Plain-text document sources
----------------------------------------

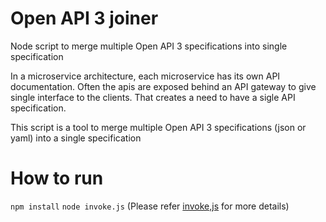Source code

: # Open API 3 joiner
Node script to merge multiple Open API 3 specifications into single specification

In a microservice architecture, each microservice has its own API documentation.
Often the apis are exposed behind an API gateway to give single interface to the clients.
That creates a need to have a sigle API specification.

This script is a tool to merge multiple Open API 3 specifications (json or yaml) 
into a single specification

# How to run
`npm install`
`node invoke.js`
(Please refer [invoke,js](./script/README.md) for more details)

----------------------------------------

Requirement -> Looking at the data above, show all lines where the word "into" occurs.

Solution for this problem ->
Node script to merge multiple Open API 3 specifications into single specification
into a single specification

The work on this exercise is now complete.